- [Task to complete]: Using the listing below, give the number of lines where "collaborate" appears, and nothing else.

- [Records for this exercise]:
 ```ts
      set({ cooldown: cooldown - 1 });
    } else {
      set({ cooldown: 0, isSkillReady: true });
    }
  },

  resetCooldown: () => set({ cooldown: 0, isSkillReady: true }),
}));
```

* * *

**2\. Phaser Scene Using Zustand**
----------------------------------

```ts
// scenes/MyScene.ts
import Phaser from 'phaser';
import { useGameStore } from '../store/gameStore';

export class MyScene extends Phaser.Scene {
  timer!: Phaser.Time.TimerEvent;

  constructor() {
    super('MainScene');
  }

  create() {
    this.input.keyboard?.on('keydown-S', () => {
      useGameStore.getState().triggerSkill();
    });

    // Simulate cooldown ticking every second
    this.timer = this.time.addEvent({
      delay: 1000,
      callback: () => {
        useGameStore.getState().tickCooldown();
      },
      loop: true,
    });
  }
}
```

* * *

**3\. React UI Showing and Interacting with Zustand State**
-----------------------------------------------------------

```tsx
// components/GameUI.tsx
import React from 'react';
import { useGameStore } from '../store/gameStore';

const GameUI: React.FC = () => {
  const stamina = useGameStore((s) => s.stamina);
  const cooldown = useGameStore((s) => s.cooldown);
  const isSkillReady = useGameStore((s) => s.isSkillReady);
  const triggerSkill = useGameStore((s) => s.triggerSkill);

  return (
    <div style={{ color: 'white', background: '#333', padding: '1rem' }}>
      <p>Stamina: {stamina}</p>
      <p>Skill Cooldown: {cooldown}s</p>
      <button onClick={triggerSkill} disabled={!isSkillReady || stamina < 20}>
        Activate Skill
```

==

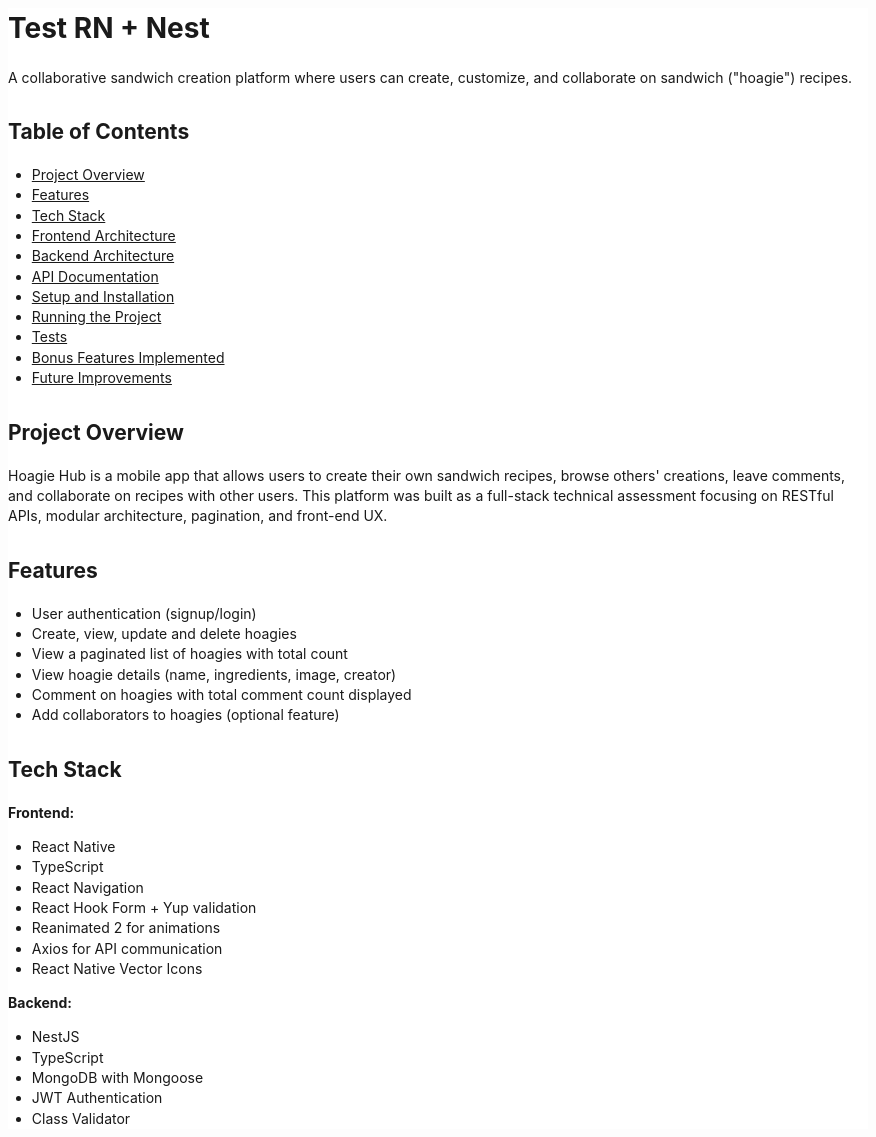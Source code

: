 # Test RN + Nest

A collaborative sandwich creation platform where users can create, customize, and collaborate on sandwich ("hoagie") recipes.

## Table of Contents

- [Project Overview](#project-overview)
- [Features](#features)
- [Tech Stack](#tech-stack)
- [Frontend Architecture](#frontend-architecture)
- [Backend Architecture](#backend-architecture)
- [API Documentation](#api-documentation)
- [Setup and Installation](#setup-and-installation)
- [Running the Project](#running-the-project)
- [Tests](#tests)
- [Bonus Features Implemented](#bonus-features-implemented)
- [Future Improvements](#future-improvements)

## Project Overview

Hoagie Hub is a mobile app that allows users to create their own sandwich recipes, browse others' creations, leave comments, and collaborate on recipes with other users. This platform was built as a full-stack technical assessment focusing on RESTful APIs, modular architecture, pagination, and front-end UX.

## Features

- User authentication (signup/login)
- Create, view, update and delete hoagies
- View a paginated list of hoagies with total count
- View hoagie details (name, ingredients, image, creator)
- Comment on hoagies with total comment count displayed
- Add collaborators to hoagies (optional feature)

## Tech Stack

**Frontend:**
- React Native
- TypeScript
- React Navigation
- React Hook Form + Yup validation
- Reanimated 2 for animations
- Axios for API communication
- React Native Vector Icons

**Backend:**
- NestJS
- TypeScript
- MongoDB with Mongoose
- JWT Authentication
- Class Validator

--

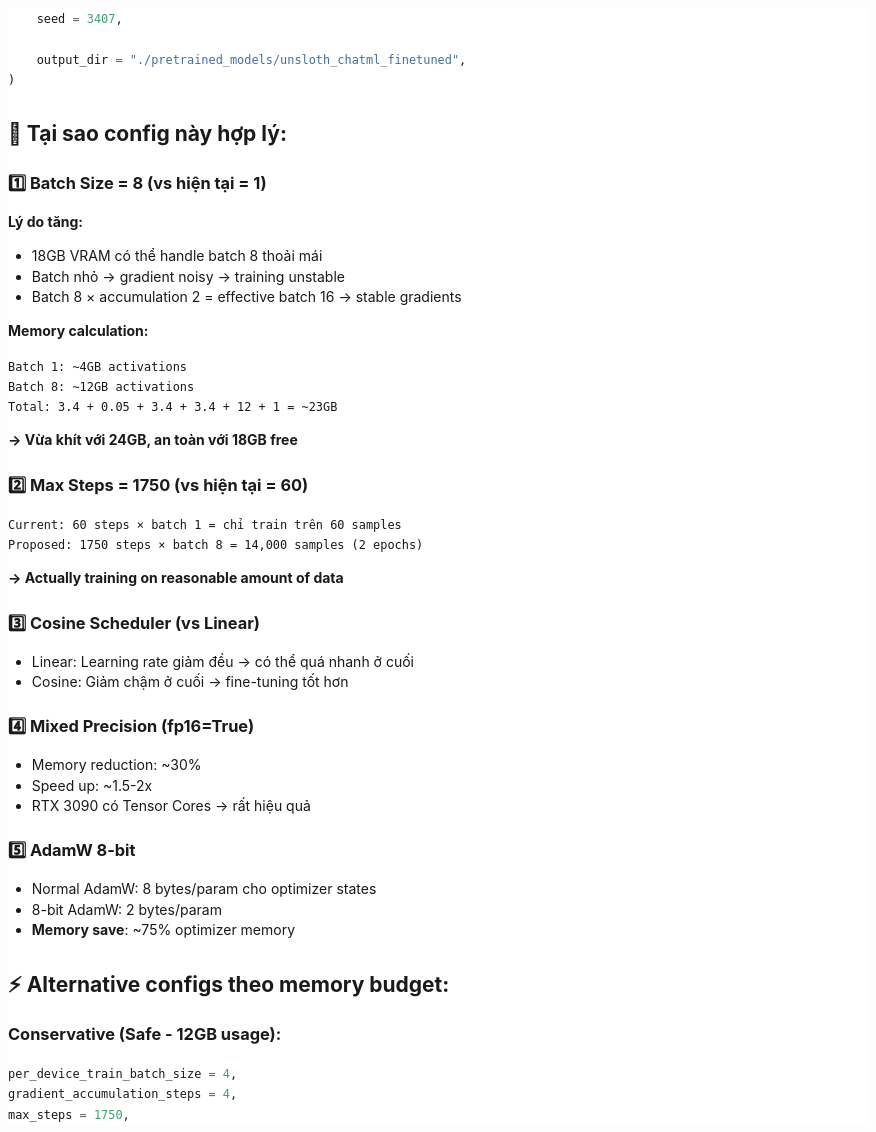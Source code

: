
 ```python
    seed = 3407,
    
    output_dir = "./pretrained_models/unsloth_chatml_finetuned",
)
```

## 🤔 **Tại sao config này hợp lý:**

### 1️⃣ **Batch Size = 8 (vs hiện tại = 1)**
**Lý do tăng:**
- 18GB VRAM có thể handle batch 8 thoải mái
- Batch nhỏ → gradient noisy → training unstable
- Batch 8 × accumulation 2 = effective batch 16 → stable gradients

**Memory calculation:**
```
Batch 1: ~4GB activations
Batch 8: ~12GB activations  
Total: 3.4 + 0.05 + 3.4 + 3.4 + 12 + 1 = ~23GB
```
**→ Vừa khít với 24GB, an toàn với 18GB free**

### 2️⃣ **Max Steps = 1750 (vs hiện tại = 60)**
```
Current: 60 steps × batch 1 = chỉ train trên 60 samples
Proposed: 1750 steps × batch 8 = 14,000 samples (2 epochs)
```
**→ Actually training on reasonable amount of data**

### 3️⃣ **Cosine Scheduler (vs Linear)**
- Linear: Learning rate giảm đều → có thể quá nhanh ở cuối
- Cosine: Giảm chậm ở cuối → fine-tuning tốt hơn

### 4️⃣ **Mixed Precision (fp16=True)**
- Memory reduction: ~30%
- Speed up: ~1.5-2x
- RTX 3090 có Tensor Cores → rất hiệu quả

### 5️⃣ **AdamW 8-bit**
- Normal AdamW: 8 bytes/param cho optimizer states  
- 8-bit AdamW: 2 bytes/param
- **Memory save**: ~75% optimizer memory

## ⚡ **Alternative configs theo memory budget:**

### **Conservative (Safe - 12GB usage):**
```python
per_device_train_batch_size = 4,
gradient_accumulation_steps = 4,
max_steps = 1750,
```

- [Written answer]: 2